The two players were sitting side by side in the cool dampness of the Alexandria (Va.) Mariner clubhouse, a cramped, unkept room that reeked of soiled linen and perspiration.

Tito Nanni and David Balle, friends and perhaps the two best players on the squad, seemed oblivious to the surroundings.The two 18-year-olds say they are too overjoyed with the idea of playing in Alexandria, for the Seattle Mariners' Class A farm team, to worry about a little inconvenience.

"I'm from the east so it's like going home," said Balle, a highly touted catcher from Bayside, N.Y. "I hear the fans are really supportive in Alexandria."

"I can't wait to break camp," said Nanni, a 6-foot-3, 210-pound right fielder from Philadelphia. "I just hope the manager intends to bring me along."

Nanni and Balle, assuming they make the squad, will be part of an Alexandria team that will be virtually all new from playing field to front office.

The franchise, going into its second season of operation, now is a Seattle farm club. Among the 105 players in camp here, only five-Ron Musselman, Pete Garrity, Elwood Holland, Roger Lee and Gary Pellant - were with the then Alexandria Dukes last year.

Bobby Floyd has replaced Les peden as manager. The club now is being run by General Manager Rick Holt, who held a similar job the past two years with the Toronto Blue Jay farm club in Utica, N.Y.

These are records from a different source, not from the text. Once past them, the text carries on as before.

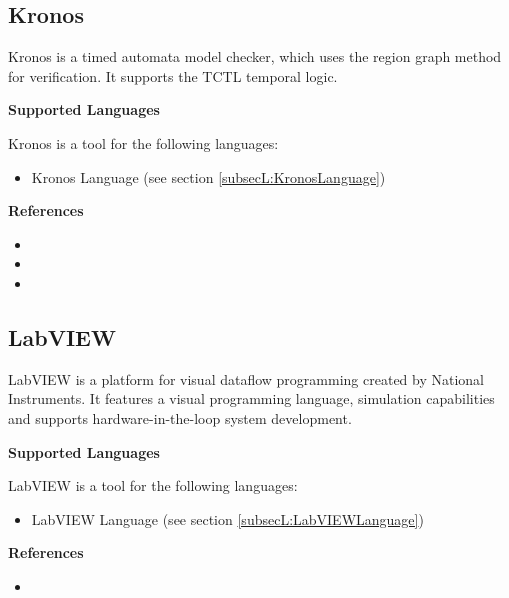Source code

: \subsection{Kronos}
\label{subsecT:KronosTool}


Kronos is a timed automata model checker, which uses the region graph method for verification. It supports the TCTL temporal logic.

\textbf{Supported Languages}

Kronos is a tool for the following languages:
\begin{itemize}
	\item Kronos Language (see section \ref{subsecL:KronosLanguage})
\end{itemize}


\textbf{References}
\begin{itemize}
	
\item {}
	
\item {}
	
\item {}
\end{itemize}



\subsection{LabVIEW}
\label{subsecT:LabVIEW}


LabVIEW is a platform for visual dataflow programming created by National Instruments. It features a visual programming language, simulation capabilities and supports hardware-in-the-loop system development.

\textbf{Supported Languages}

LabVIEW is a tool for the following languages:
\begin{itemize}
	\item LabVIEW Language (see section \ref{subsecL:LabVIEWLanguage})
\end{itemize}


\textbf{References}
\begin{itemize}
	
\item {}
\end{itemize}



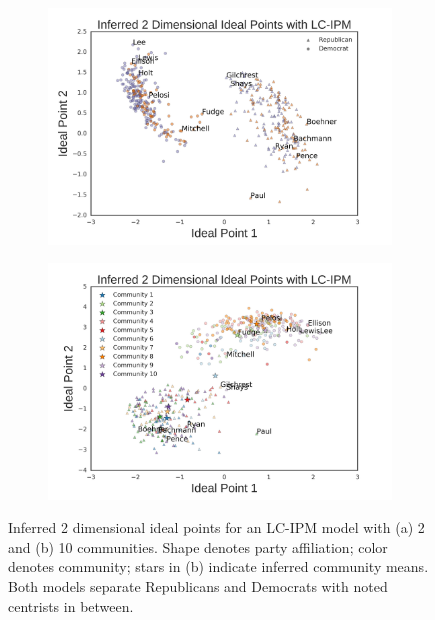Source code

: \documentclass{article}
\begin{document}
\begin{figure}[h]
  \centering
          \begin{subfigure}[b]{0.45\textwidth}
        \includegraphics[width=\textwidth]{ideal_points_congress_2.png}
        \caption{}
        \label{ip_cong_2}
    \end{subfigure}
          \begin{subfigure}[b]{0.45\textwidth}
        \includegraphics[width=\textwidth]{ideal_points_congress_10.png}
        \caption{}
        \label{ip_cong_10}
    \end{subfigure}

  \caption{Inferred 2 dimensional ideal points for an LC-IPM model with (a) 2 and (b) 10 communities. Shape denotes party affiliation; color denotes community; stars in (b) indicate inferred community means. Both models separate Republicans and Democrats with noted centrists in between.}
      \label{fig:lcipm_ip}
\end{figure}
\end{document}
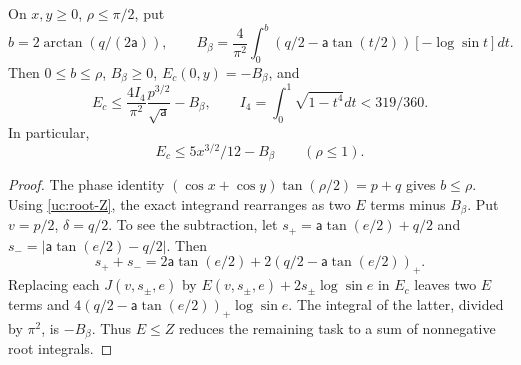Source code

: \begin{lemma}\label{uc:central-pair}
On $x,y\geq0$, $\rho\leq\pi/2$, put
\[
 b=2\arctan(q/(2\mathsf a)),\qquad
 B_\beta=\frac4{\pi^2}\int_0^b
       (q/2-\mathsf a\tan(t/2))[-\log\sin t]dt.
\]
Then $0\leq b\leq\rho$, $B_\beta\geq0$, $E_c(0,y)=-B_\beta$, and
\begin{equation}\label{uc:central-pair-general}
 E_c\leq\frac{4I_4}{\pi^2}\frac{p^{3/2}}{\sqrt{\mathsf a}}-B_\beta,
 \qquad I_4=\int_0^1\sqrt{1-t^4}dt<319/360.
\end{equation}
In particular,
\begin{equation}\label{uc:central-pair-bounds}
 E_c\leq5x^{3/2}/12-B_\beta\qquad(\rho\leq1).
\end{equation}
\end{lemma}
\begin{proof}
The phase identity $(\cos x+\cos y)\tan(\rho/2)=p+q$ gives
$b\leq\rho$. Using \eqref{uc:root-Z}, the exact integrand rearranges
as two $E$ terms minus $B_\beta$. Put $v=p/2$, $\delta=q/2$.
To see the subtraction, let $s_+=\mathsf{a}\tan(e/2)+q/2$ and
$s_-=|\mathsf{a}\tan(e/2)-q/2|$. Then
\[
 s_++s_-=2\mathsf{a}\tan(e/2)+2(q/2-\mathsf{a}\tan(e/2))_+.
\]
Replacing each $J(v,s_\pm,e)$ by
$E(v,s_\pm,e)+2s_\pm\log\sin e$ in $E_c$ leaves two $E$
terms and $4(q/2-\mathsf{a}\tan(e/2))_+\log\sin e$. The integral of
the latter, divided by $\pi^2$, is $-B_\beta$. Thus $E\leq Z$
reduces the remaining task to a sum of nonnegative root integrals.


\end{proof}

The Mariners will open their 140-game Carolina League schedule April 13 at home against Lynchburg. Between now and then, Floyd must reduce the squad from a 105-man mob to a team of 23.

"The hardest part is telling a player he can't be with the club," said Floyd. "About 75 percent of the players you know can play, and the other 25 percent you know can't. It's just a matter of breaking down their tools and deciding from there. It's never enjoyable."

Floyd began his managerial career in 1977 with Bellingham, Wash., a Mariner affiliate in the Northwest League. Last year he managed at Stockton in the California Leaguel Floyd, an infielder with the Baltimore Orioles in 1968 and 1969 and then with the Kansas City Royals from 1970 to 1974, said he is delighted to return to the East Coast.

"I loved it back there," he said between innings of a recent game. "I have a brother who lives in Fairfax. I had a lot of good memories back there, and I really miss the seafood."

Floyd, who described his own baseball skillw as marginal, empathized with his players, many of whom never will reach their ultimate goal-the major leagues.

"Most of the kids here know they have a chance to play in the big leagues some day," he said. "We have 10 or 12 players on this team who have an outstanding chance to play in the majors; and we have about 10 who are borderline cases, who could go either way. The hard part is when the kid doesn't have the talent and you have to tell him."

Except for Nanni, the Mariners don't have much power. Alexandria relies on quickness and lots of desire. "We try to breed them into being aggressive ballplayers, not foolishly aggressive, but enough so that they know when to take an extra base now and then," said Floyd.

The vastness of the squad is such that three practice fields cannot accommodate all the Alexandria players. With the surplus of bodies, Floyd often sends some of them to another town to play. And no group of players is more affected by the overcrowding conditions than the pitching staff. Of the 40 hurlers in camp, only nine or 10 will make the trip to Alexandria.

"With so many pitchers, our biggest concern is giving them the proper amount of work," said Floyd. "But we've got Mel Stottlemyre - a former 20-game winner with the Yankees - working with them; he's done an outstanding job keeping track of the pitching chart. I'm glad it's his problem, not mine."

One pitcher who doesn't have to worry about a job is Bob Stoddard, who last year led the Instructional League in strikeouts. Stoddard, Alexandria's top pitcher, is one of many bright prospects in the Mariner organization.

"I've talked to a lot of scouts in the Instructional League and they say we have just about the best kids of any organization," said Floyd. "That's a credit to the coaches and scouts and, of course, to the players who have worked their tails off."

Floyd will carry 23 players this year, two short of the limit. He says 25 players would be an excess. "We would have too many guys sitting on the bench, " he said, "I was a 25th man on a 25-man roster when I was with the Orioles, so I know what it's like. There's no enjoyment sitting on the bench. Besides, these kids have to play."

Nanni and Balle expect to log plenty of playing time at Alexandria this summer. They got a taste of the big leagues earlier this spring when the parent club invited them to camp.

"They treat players like kings up there," said Nanni, "I mean, every morning you would walk into the clubhouse and your shoes would be polished - that's class. Down here, well, it's kid of cramped, it's not nearly so nice. I want to get back there as soon as I can."